Em 2004, dei o título “LANTERNA DE DIÓGENES” a uma crónica que escrevi sobre a figura do Dr. Fernando Amaral, publicada no meu velho site “trilhos serranos”, texto que transcrevi para o atual site em 11 de Dezembro de 2019, com o mesmo título. E é bom de ver que nisto de, em 2004, (ilustração ao lado) eu ter ido buscar o exemplo de DIÓGENES para título de uma crónica, desalinhado estava com os evidentes sinais de  CORRUPÇÃO e OPORTUNISMOS POLÍTICOS que ultimamente têm estado muito em voga.

Bem, e tudo isto, este meu recuo a DIÓGENES e ao seu BARRIL, vem no tempo em que, por imposição do CORONAVÍRUS sermos obrigados a permanecer fechados no nosso casulo habitacional, sob pena de incumprimento do que foi estabelecido pelo governo declarando o  ESTADO  DE EMERGÊNCIA, a fim de combater o invisível e traiçoeiro inimigo.

Foi devido a isso que lembrei DIÓGENES no vídeo a que aludi no começo deste apontamento. Ali digo a viva voz: “neste estado de clausura já me perguntei vezes mil, o que pensaria DIÓGENES metido no seu barril?” E acrescentei: “bem lembrado, se o COVID me atacar, onde vale mais morrer num hospital, com todas as burocracias e regras exigidas, ou dar o último suspiro num castanheiro entocado?
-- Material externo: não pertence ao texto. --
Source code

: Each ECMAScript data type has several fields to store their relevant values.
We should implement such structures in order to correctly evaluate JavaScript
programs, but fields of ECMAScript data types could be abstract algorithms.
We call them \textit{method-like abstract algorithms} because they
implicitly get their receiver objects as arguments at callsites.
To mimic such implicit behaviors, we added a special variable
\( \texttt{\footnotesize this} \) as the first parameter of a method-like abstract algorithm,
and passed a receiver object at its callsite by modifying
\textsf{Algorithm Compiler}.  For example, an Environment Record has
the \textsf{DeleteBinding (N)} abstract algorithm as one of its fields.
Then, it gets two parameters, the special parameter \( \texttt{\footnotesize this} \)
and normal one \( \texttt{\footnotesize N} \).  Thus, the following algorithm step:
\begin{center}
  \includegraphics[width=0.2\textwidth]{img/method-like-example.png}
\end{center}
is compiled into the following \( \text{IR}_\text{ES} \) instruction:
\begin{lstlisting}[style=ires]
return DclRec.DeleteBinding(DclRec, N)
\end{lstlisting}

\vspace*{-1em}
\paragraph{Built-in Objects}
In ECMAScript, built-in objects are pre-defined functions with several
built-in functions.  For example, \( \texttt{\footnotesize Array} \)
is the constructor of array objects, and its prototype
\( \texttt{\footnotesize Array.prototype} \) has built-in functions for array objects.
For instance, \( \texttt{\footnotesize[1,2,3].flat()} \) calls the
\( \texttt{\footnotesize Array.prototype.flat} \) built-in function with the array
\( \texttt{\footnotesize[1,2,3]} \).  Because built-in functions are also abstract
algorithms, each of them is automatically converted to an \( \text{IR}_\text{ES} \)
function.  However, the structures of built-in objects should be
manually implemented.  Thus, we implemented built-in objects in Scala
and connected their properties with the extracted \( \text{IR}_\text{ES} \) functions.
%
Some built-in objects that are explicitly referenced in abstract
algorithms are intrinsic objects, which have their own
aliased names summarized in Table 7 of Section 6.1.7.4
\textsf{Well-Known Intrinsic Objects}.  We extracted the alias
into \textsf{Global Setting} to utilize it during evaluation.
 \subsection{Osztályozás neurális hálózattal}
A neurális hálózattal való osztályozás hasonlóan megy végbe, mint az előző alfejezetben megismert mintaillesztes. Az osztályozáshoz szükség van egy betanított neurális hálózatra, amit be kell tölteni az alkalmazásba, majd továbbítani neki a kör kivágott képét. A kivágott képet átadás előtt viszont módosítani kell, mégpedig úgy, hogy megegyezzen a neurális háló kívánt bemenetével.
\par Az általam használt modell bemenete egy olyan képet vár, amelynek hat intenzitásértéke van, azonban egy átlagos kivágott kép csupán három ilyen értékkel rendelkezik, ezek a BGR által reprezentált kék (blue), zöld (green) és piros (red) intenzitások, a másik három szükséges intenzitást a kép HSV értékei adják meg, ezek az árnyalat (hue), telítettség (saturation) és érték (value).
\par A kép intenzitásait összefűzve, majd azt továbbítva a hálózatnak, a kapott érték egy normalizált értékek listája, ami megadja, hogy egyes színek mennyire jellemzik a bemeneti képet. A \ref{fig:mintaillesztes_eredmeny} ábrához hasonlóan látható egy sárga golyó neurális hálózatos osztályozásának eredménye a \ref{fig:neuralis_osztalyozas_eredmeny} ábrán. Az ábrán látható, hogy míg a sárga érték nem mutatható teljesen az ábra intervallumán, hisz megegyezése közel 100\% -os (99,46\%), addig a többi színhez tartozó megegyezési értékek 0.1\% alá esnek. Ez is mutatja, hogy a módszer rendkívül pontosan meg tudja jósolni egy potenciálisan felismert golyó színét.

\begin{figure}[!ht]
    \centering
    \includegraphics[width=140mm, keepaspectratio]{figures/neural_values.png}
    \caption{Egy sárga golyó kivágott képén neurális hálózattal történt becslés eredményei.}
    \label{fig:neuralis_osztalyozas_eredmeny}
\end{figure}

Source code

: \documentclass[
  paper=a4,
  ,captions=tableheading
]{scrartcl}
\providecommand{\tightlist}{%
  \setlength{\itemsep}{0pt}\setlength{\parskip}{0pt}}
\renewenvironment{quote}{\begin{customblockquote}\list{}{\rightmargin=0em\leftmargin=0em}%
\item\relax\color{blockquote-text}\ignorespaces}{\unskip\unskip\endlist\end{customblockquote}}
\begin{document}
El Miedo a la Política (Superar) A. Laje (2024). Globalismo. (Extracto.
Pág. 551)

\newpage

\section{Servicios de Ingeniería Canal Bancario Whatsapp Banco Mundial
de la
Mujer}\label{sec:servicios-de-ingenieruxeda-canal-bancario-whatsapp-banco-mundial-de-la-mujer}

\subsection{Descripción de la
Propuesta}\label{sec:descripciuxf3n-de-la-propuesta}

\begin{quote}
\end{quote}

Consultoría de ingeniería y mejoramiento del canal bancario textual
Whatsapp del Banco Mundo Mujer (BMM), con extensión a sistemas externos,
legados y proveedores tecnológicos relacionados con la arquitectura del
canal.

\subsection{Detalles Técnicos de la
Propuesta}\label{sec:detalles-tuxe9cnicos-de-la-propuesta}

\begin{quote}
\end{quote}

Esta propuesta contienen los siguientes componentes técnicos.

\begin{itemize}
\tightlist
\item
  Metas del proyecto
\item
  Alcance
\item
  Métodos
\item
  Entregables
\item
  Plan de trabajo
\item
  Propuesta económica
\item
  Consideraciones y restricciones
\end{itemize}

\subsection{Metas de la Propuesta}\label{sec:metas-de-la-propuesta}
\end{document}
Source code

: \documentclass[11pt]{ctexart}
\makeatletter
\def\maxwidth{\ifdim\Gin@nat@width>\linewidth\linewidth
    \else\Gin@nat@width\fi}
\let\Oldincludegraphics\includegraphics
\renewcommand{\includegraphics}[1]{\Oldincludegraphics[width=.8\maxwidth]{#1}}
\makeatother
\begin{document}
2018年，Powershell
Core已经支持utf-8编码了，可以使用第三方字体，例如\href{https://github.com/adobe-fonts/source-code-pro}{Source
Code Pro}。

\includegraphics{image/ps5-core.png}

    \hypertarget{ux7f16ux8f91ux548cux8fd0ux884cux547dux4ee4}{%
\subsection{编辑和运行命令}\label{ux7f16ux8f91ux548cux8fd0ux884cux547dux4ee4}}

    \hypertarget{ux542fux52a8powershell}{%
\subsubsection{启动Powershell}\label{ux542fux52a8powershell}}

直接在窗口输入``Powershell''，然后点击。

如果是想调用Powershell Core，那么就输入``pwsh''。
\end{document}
Bem lembrado...”

E eu não tinha visto, nem ouvido, ainda aquele cirurgião espanhol, num dos canais televisivos, a dizer que face ao quadro dramático vivido no seu hospital, o corpo médico se via no doloroso dilema de ter de optar por “deixar  ir” os infectados com mais de 70 anos e tentar salvar os mais novos.

Eis o “arralento” da “malta grisalha” de que falei no meu “ MUNDO DOENTE. (2)”.

Bruxo, eu? Não.  É só ter dois dedos de testa, estar de bem com a consciência, aceitar com naturalidade as lições da história, certos de que não há calamidades naturais, políticas e sociais sem vítimas. Azar meu ou sorte a minha. Tenho 80 anos de idade e (para além do que já deixei escrito nas crónicas anteriores)  vi a minha companheira de vida  - MAFALDA - morrer  de cancro aos 49 anos. Menino ainda, vi e ouvi morrer um jovem, em Cujó, a pedir ao meu pai: “ó tio Salvador, não me deixe morrer”.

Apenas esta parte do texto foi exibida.